<<<<

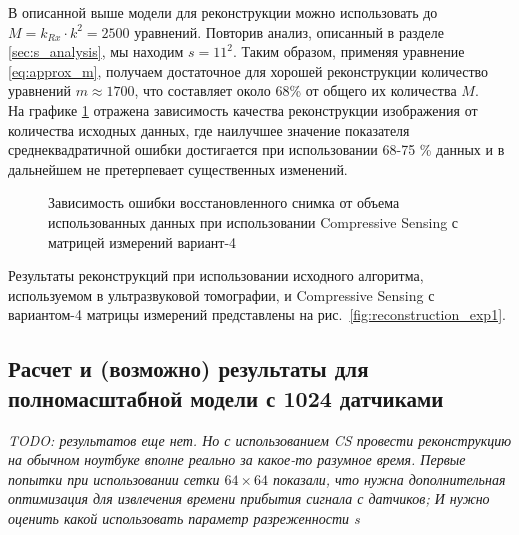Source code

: \documentclass[14pt]{matmex-diploma}
\begin{document}
В описанной выше модели для реконструкции можно использовать до $M = k_{Rx} \cdot k^2 = 2500$ уравнений. Повторив анализ, описанный в разделе \ref{sec:s_analysis}, мы находим $s=11^2$. 
Таким образом, применяя уравнение \eqref{eq:approx_m}, получаем достаточное для хорошей реконструкции количество уравнений $m \approx 1700$, что составляет около 68\% от общего их количества $M$. \\
На графике \ref{fig:used_equations} отражена зависимость качества реконструкции изображения от количества исходных данных, где наилучшее значение показателя среднеквадратичной ошибки  достигается при использовании 68-75 \% данных и в дальнейшем не претерпевает существенных изменений.

\begin{figure}[h]
\centering
    \caption{Зависимость ошибки восстановленного снимка от объема использованных данных при использовании Compressive Sensing с матрицей измерений вариант-4}
    \label{fig:used_equations}
\end{figure}

Результаты реконструкций при использовании исходного алгоритма, используемом в ультразвуковой томографии, и Compressive Sensing с вариантом-4 матрицы измерений представлены на рис.~\ref{fig:reconstruction_exp1}.




\subsection{Расчет и (возможно) результаты для полномасштабной модели с 1024 датчиками}
\textit{TODO: результатов еще нет. Но с использованием CS провести реконструкцию на обычном ноутбуке вполне реально за какое-то разумное время. Первые попытки при использовании сетки $64\times 64$ показали, что нужна дополнительная оптимизация для извлечения времени прибытия сигнала с датчиков; И нужно оценить какой использовать параметр разреженности s}\\
\end{document}

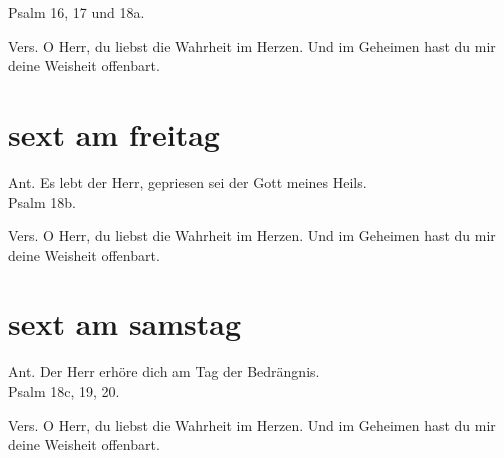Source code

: Psalm 16, 17 und 18a.\\




Vers. O Herr, du liebst die Wahrheit im Herzen. Und im Geheimen hast du mir deine Weisheit offenbart.

\section[]{sext am freitag}



\def\greinitialformat#1{{\fontsize{40}{40}\selectfont #1}}
\def\greinitialformat#1{{\fontsize{40}{40}\selectfont #1}}
\gresetfirstlineaboveinitial{\small \textcolor{red}{Ps  18b }}{}
\setaboveinitialseparation{0.72mm}



Ant. Es lebt der Herr, gepriesen sei der Gott meines Heils.\\

Psalm 18b.\\



Vers. O Herr, du liebst die Wahrheit im Herzen. Und im Geheimen hast du mir deine Weisheit offenbart.


\section[]{sext am samstag}

\def\greinitialformat#1{{\fontsize{40}{40}\selectfont #1}}
\gresetfirstlineaboveinitial{\small \textcolor{red}{ Ps 18c 19 20) }}{}
\setaboveinitialseparation{0.72mm}


Ant. Der Herr erhöre dich am Tag der Bedrängnis.\\

Psalm 18c, 19, 20.\\


Vers. O Herr, du liebst die Wahrheit im Herzen. Und im Geheimen hast du mir deine Weisheit offenbart.
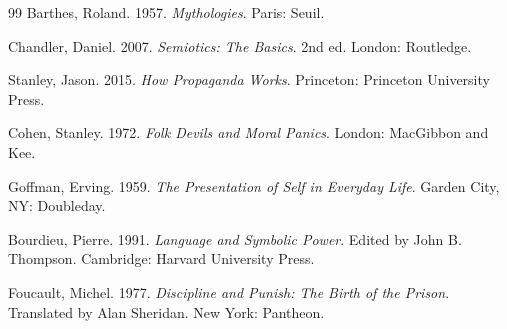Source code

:\documentclass[12pt,a4paper]{article}
\begin{document}
\begin{thebibliography}{99}
Barthes, Roland. 1957. \emph{Mythologies}. Paris: Seuil.

Chandler, Daniel. 2007. \emph{Semiotics: The Basics}. 2nd ed. London: Routledge.

Stanley, Jason. 2015. \emph{How Propaganda Works}. Princeton: Princeton University Press.

Cohen, Stanley. 1972. \emph{Folk Devils and Moral Panics}. London: MacGibbon and Kee.

Goffman, Erving. 1959. \emph{The Presentation of Self in Everyday Life}. Garden City, NY: Doubleday.

Bourdieu, Pierre. 1991. \emph{Language and Symbolic Power}. Edited by John B. Thompson. Cambridge: Harvard University Press.

Foucault, Michel. 1977. \emph{Discipline and Punish: The Birth of the Prison}. Translated by Alan Sheridan. New York: Pantheon.

\end{thebibliography}
\end{document}
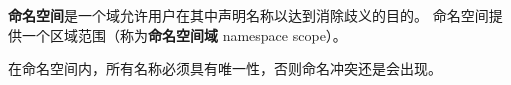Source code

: \documentclass[../../LearnCpp.tex]{subfiles}
\begin{document}

\textbf{命名空间}是一个域允许用户在其中声明名称以达到消除歧义的目的。
命名空间提供一个区域范围（称为\textbf{命名空间域} namespace scope）。

在命名空间内，所有名称必须具有唯一性，否则命名冲突还是会出现。
\end{document}

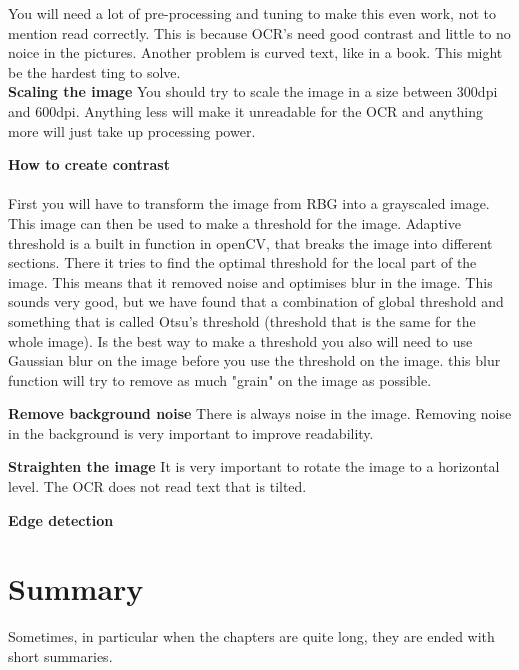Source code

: You will need a lot of pre-processing and tuning to make this even work, not to mention read correctly.
This is because OCR's need good contrast and little to no noice in the pictures.
Another problem is curved text, like in a book.
This might be the hardest ting to solve.
\\
\textbf{Scaling the image}
You should try to scale the image in a size between 300dpi and 600dpi.
Anything less will make it unreadable for the OCR and anything more will just take up processing power.

\textbf{How to create contrast}
\\\\

First you will have to transform the image from RBG into a grayscaled image.
This image can then be used to make a threshold for the image.
Adaptive threshold is a built in function in openCV, that breaks the image into different sections.
There it tries to find the optimal threshold for the local part of the image.
This means that it removed noise and optimises blur in the image.
This sounds very good, but we have found that a combination of global threshold and something that is called Otsu's threshold (threshold that is the same for the whole image).
Is the best way to make a threshold you also will need to use Gaussian blur on the image before you use the threshold on the image.
this blur function will try to remove as much "grain" on the image as possible.

\textbf{Remove background noise}
There is always noise in the image.
Removing noise in the background is very important to improve readability.

\textbf{Straighten the image}
It is very important to rotate the image to a horizontal level.
The OCR does not read text that is tilted.

\textbf{Edge detection}



\section{Summary}\label{sec:summary}

Sometimes, in particular when the chapters are quite long, they are ended with short summaries.
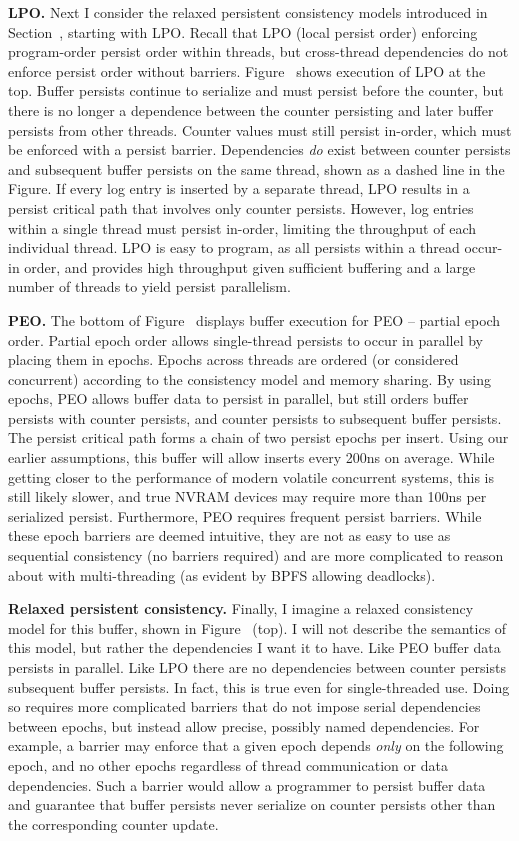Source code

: \textbf{LPO.} Next I consider the relaxed persistent consistency models introduced in Section~, starting with LPO.
Recall that LPO (local persist order) enforcing program-order persist order within threads, but cross-thread dependencies do not enforce persist order without barriers.
Figure~ shows execution of LPO at the top.
Buffer persists continue to serialize and must persist before the counter, but there is no longer a dependence between the counter persisting and later buffer persists from other threads.
Counter values must still persist in-order, which must be enforced with a persist barrier.
Dependencies \emph{do} exist between counter persists and subsequent buffer persists on the same thread, shown as a dashed line in the Figure.
If every log entry is inserted by a separate thread, LPO results in a persist critical path that involves only counter persists.
However, log entries within a single thread must persist in-order, limiting the throughput of each individual thread.
LPO is easy to program, as all persists within a thread occur-in order, and provides high throughput given sufficient buffering and a large number of threads to yield persist parallelism.

\textbf{PEO.} The bottom of Figure~ displays buffer execution for PEO -- partial epoch order.
Partial epoch order allows single-thread persists to occur in parallel by placing them in epochs.
Epochs across threads are ordered (or considered concurrent) according to the consistency model and memory sharing.
By using epochs, PEO allows buffer data to persist in parallel, but still orders buffer persists with counter persists, and counter persists to subsequent buffer persists.
The persist critical path forms a chain of two persist epochs per insert.
Using our earlier assumptions, this buffer will allow inserts every 200ns on average.
While getting closer to the performance of modern volatile concurrent systems, this is still likely slower, and true NVRAM devices may require more than 100ns per serialized persist.
Furthermore, PEO requires frequent persist barriers.
While these epoch barriers are deemed intuitive, they are not as easy to use as sequential consistency (no barriers required) and are more complicated to reason about with multi-threading (as evident by BPFS allowing deadlocks).

\textbf{Relaxed persistent consistency.}
Finally, I imagine a relaxed consistency model for this buffer, shown in Figure~ (top).
I will not describe the semantics of this model, but rather the dependencies I want it to have.
Like PEO buffer data persists in parallel.
Like LPO there are no dependencies between counter persists subsequent buffer persists.
In fact, this is true even for single-threaded use.
Doing so requires more complicated barriers that do not impose serial dependencies between epochs, but instead allow precise, possibly named dependencies.
For example, a barrier may enforce that a given epoch depends \emph{only} on the following epoch, and no other epochs regardless of thread communication or data dependencies.
Such a barrier would allow a programmer to persist buffer data and guarantee that buffer persists never serialize on counter persists other than the corresponding counter update.

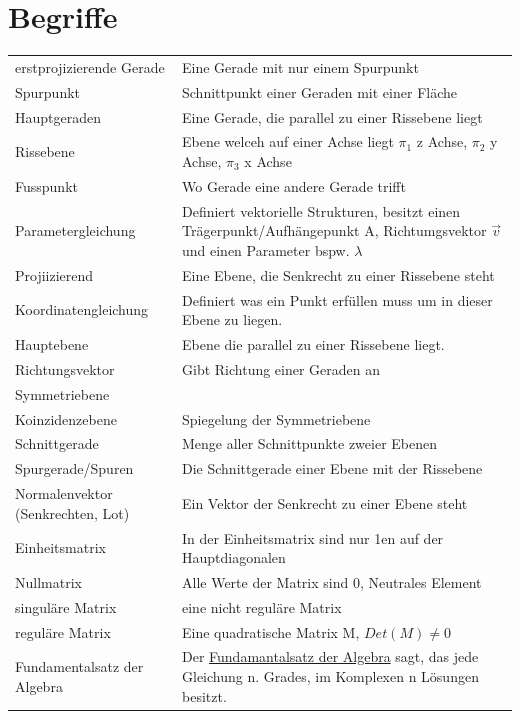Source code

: \documentclass[a4paper,10pt]{report}
\begin{document}
 \section{Begriffe}
 \begin{tabularx}{\textwidth}{lX}
 erstprojizierende Gerade & Eine Gerade mit nur einem Spurpunkt\\
 Spurpunkt & Schnittpunkt einer Geraden mit einer Fläche\\
 Hauptgeraden & Eine Gerade, die parallel zu einer Rissebene liegt\\
 Rissebene & Ebene welceh auf einer Achse liegt $\pi_1$ z Achse, $\pi_2$ y Achse, $\pi_3$ x Achse\\
 Fusspunkt & Wo Gerade eine andere Gerade trifft\\
 Parametergleichung& Definiert vektorielle Strukturen, besitzt einen Trägerpunkt/Aufhängepunkt A, Richtumgsvektor $\vec{v}$ und einen Parameter bspw. $\lambda$ \\
 Projiizierend & Eine Ebene, die Senkrecht zu einer Rissebene steht\\
 Koordinatengleichung& Definiert was ein Punkt erfüllen muss um in dieser Ebene zu liegen.\\
 Hauptebene& Ebene die parallel zu einer Rissebene liegt.\\
 Richtungsvektor&Gibt Richtung einer Geraden an\\
 Symmetriebene&\\
 Koinzidenzebene& Spiegelung der Symmetriebene\\
 Schnittgerade& Menge aller Schnittpunkte zweier Ebenen\\
 Spurgerade/Spuren&Die Schnittgerade einer Ebene mit der Rissebene\\
 Normalenvektor (Senkrechten, Lot)& Ein Vektor der Senkrecht zu einer Ebene steht\\
 Einheitsmatrix&In der Einheitsmatrix sind nur 1en auf der Hauptdiagonalen\\
 Nullmatrix& Alle Werte der Matrix sind 0, Neutrales Element\\
 singuläre Matrix&eine nicht reguläre Matrix\\
 reguläre Matrix&Eine quadratische Matrix M, $Det(M) \not = 0$ \\
 Fundamentalsatz der Algebra & Der \underline{Fundamantalsatz der Algebra} sagt, das jede Gleichung n. Grades, im Komplexen n Lösungen besitzt.
\end{tabularx}

 
\end{document}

>>>>

* **Exercise instructions**: All that should be written out is the stretch of lines above between the one holding "Figure~ shows execution of LPO at the top." and the one holding "Counter values must", inclusive, exactly as given.

* **Solution for this exercise**:
Figure~ shows execution of LPO at the top.
Buffer persists continue to serialize and must persist before the counter, but there is no longer a dependence between the counter persisting and later buffer persists from other threads.
Counter values must still persist in-order, which must be enforced with a persist barrier.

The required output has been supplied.